Gender sensitization should start in schools

As a sequel to the government’s moves to stiffen the penal provisions for rape and probe the lapses which led to the ghastly crime on December 16 evening in Delhi, the University Grants Commission has called upon the vice-chancellors of the country’s 568 universities and directors of the institutes of higher education to make the campuses safe for women. While the initiative is welcome, there is a need to ensure that it does not remain only a paper exercise where an advice is issued for form’s sake and little is done for its implementation on the ground.

 Such a caution is necessary because the gang rape of the 23-year-old paramedical student would not have taken place if similar instructions to reduce the incidents of crime like disallowing vehicles with tinted glasses to ply had been followed by the police on the fateful night. In view of such grievous lapses, which are due to the habit of the authorities to issue orders — usually after a dreadful incident had taken place — and then forget about it, there is a need for follow-up measures on the basis of the UGC’s directive.
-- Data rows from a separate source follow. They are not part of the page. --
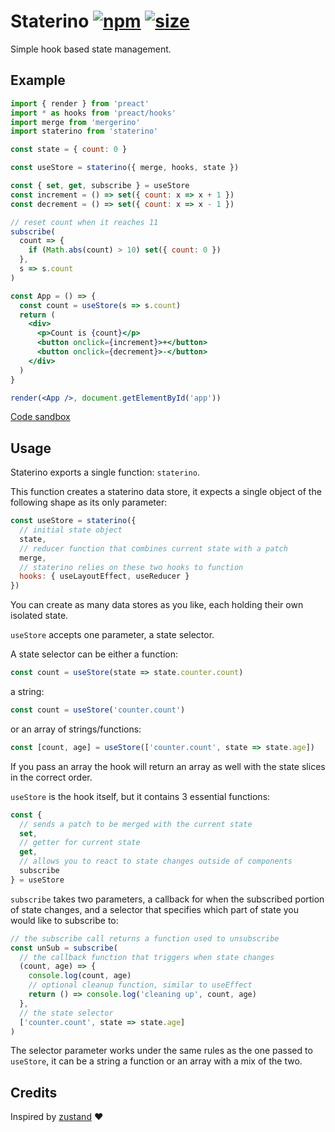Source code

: # Staterino [![npm](https://img.shields.io/npm/v/staterino.svg)](https://www.npmjs.com/package/staterino) [![size](https://img.shields.io/bundlephobia/minzip/staterino)](https://unpkg.com/staterino@latest/dist/staterino.min.js)

Simple hook based state management.

## Example

```jsx
import { render } from 'preact'
import * as hooks from 'preact/hooks'
import merge from 'mergerino'
import staterino from 'staterino'

const state = { count: 0 }

const useStore = staterino({ merge, hooks, state })

const { set, get, subscribe } = useStore
const increment = () => set({ count: x => x + 1 })
const decrement = () => set({ count: x => x - 1 })

// reset count when it reaches 11
subscribe(
  count => {
    if (Math.abs(count) > 10) set({ count: 0 })
  },
  s => s.count
)

const App = () => {
  const count = useStore(s => s.count)
  return (
    <div>
      <p>Count is {count}</p>
      <button onclick={increment}>+</button>
      <button onclick={decrement}>-</button>
    </div>
  )
}

render(<App />, document.getElementById('app'))
```

[Code sandbox](https://codesandbox.io/s/staterino-example-f0de8?file=/src/index.js)

## Usage

Staterino exports a single function: `staterino`.

This function creates a staterino data store, it expects a single object of the following shape as its only parameter:

```js
const useStore = staterino({
  // initial state object
  state,
  // reducer function that combines current state with a patch
  merge,
  // staterino relies on these two hooks to function
  hooks: { useLayoutEffect, useReducer }
})
```

You can create as many data stores as you like, each holding their own isolated state.

`useStore` accepts one parameter, a state selector.

A state selector can be either a function:

```js
const count = useStore(state => state.counter.count)
```

a string:

```js
const count = useStore('counter.count')
```

or an array of strings/functions:

```js
const [count, age] = useStore(['counter.count', state => state.age])
```

If you pass an array the hook will return an array as well with the state slices in the correct order.

`useStore` is the hook itself, but it contains 3 essential functions:

```js
const {
  // sends a patch to be merged with the current state
  set,
  // getter for current state
  get,
  // allows you to react to state changes outside of components
  subscribe
} = useStore
```

`subscribe` takes two parameters, a callback for when the subscribed portion of state changes, and a selector that specifies which part of state you would like to subscribe to:

```js
// the subscribe call returns a function used to unsubscribe
const unSub = subscribe(
  // the callback function that triggers when state changes
  (count, age) => {
    console.log(count, age)
    // optional cleanup function, similar to useEffect
    return () => console.log('cleaning up', count, age)
  },
  // the state selector
  ['counter.count', state => state.age]
)
```

The selector parameter works under the same rules as the one passed to `useStore`, it can be a string a function or an array with a mix of the two.

## Credits

Inspired by [zustand](https://github.com/react-spring/zustand) ❤️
The proposal for curricular inputs towards gender sensitization may be more effective because they will have an academic content. Given the increasing number of women who spend long hours in educational institutions and the professional field, interaction between boys and girls can no longer be left to evolve on its own in the absence of adequate counselling, especially for those who are from a background where friendship with the opposite sex is frowned upon. For inculcating responsible conduct, the gender sensitisation process should start in schools since most of them are co-educational institutes nowadays. The educational system has to play a cardinal role in eliminating the patriarchal norms. Bring up children who believe in gender equality and moral traditions.